Assignment »
Scan the entries for lines containing the string "Fill". Reply with how many there are, and nothing else.

Exercise data »
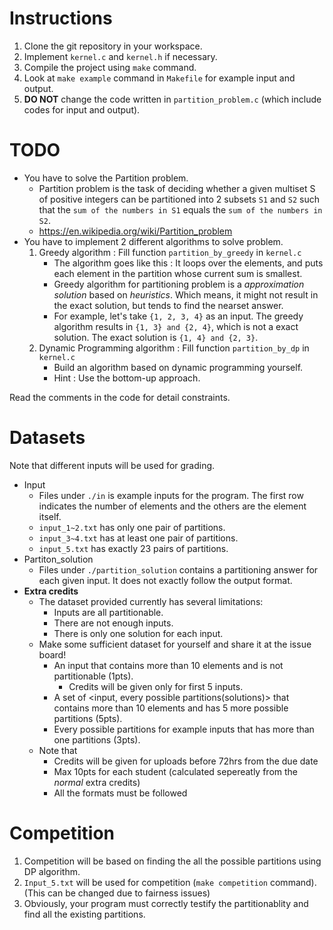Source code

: # Instructions
1. Clone the git repository in your workspace.
1. Implement `kernel.c` and `kernel.h` if necessary.
1. Compile the project using `make` command.
1. Look at `make example` command in `Makefile` for example input and output.
1. **DO NOT** change the code written in `partition_problem.c` (which include codes for input and output).

# TODO
- You have to solve the Partition problem.
  - Partition problem is the task of deciding whether a given multiset S of positive integers can be partitioned into 2 subsets `S1` and `S2` such that the `sum of the numbers in S1` equals the `sum of the numbers in S2`.
  - https://en.wikipedia.org/wiki/Partition_problem
- You have to implement 2 different algorithms to solve problem.
  1. Greedy algorithm : Fill function `partition_by_greedy` in `kernel.c`
      - The algorithm goes like this : It loops over the elements, and puts each element in the partition whose current sum is smallest.
      - Greedy algorithm for partitioning problem is a _approximation solution_ based on _heuristics_. Which means, it might not result in the exact solution, but tends to find the nearset answer. 
      - For example, let's take `{1, 2, 3, 4}` as an input. The greedy algorithm results in `{1, 3} and {2, 4}`, which is not a exact solution. The exact solution is `{1, 4} and {2, 3}`.
  3. Dynamic Programming algorithm : Fill function `partition_by_dp` in `kernel.c`
      - Build an algorithm based on dynamic programming yourself.
      - Hint : Use the bottom-up approach.

Read the comments in the code for detail constraints.

# Datasets
Note that different inputs will be used for grading.
- Input
  - Files under `./in` is example inputs for the program. The first row indicates the number of elements and the others are the element itself.
  - `input_1~2.txt` has only one pair of partitions.
  - `input_3~4.txt` has at least one pair of partitions.
  - `input_5.txt` has exactly 23 pairs of partitions.
- Partiton_solution
  - Files under `./partition_solution` contains a partitioning answer for each given input. It does not exactly follow the output format.
- **Extra credits**
  - The dataset provided currently has several limitations:
    - Inputs are all partitionable.
    - There are not enough inputs.
    - There is only one solution for each input.
  - Make some sufficient dataset for yourself and share it at the issue board!
    - An input that contains more than 10 elements and is not partitionable (1pts).
      - Credits will be given only for first 5 inputs.
    - A set of <input, every possible partitions(solutions)> that contains more than 10 elements and has 5 more possible partitions (5pts).
    - Every possible partitions for example inputs that has more than one partitions (3pts).
  - Note that
    - Credits will be given for uploads before 72hrs from the due date
    - Max 10pts for each student (calculated sepereatly from the _normal_ extra credits)
    - All the formats must be followed
# Competition
1. Competition will be based on finding the all the possible partitions using DP algorithm.
1. `Input_5.txt` will be used for competition (`make competition` command). (This can be changed due to fairness issues)
1. Obviously, your program must correctly testify the partitionablity and find all the existing partitions.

Answer for the task »
2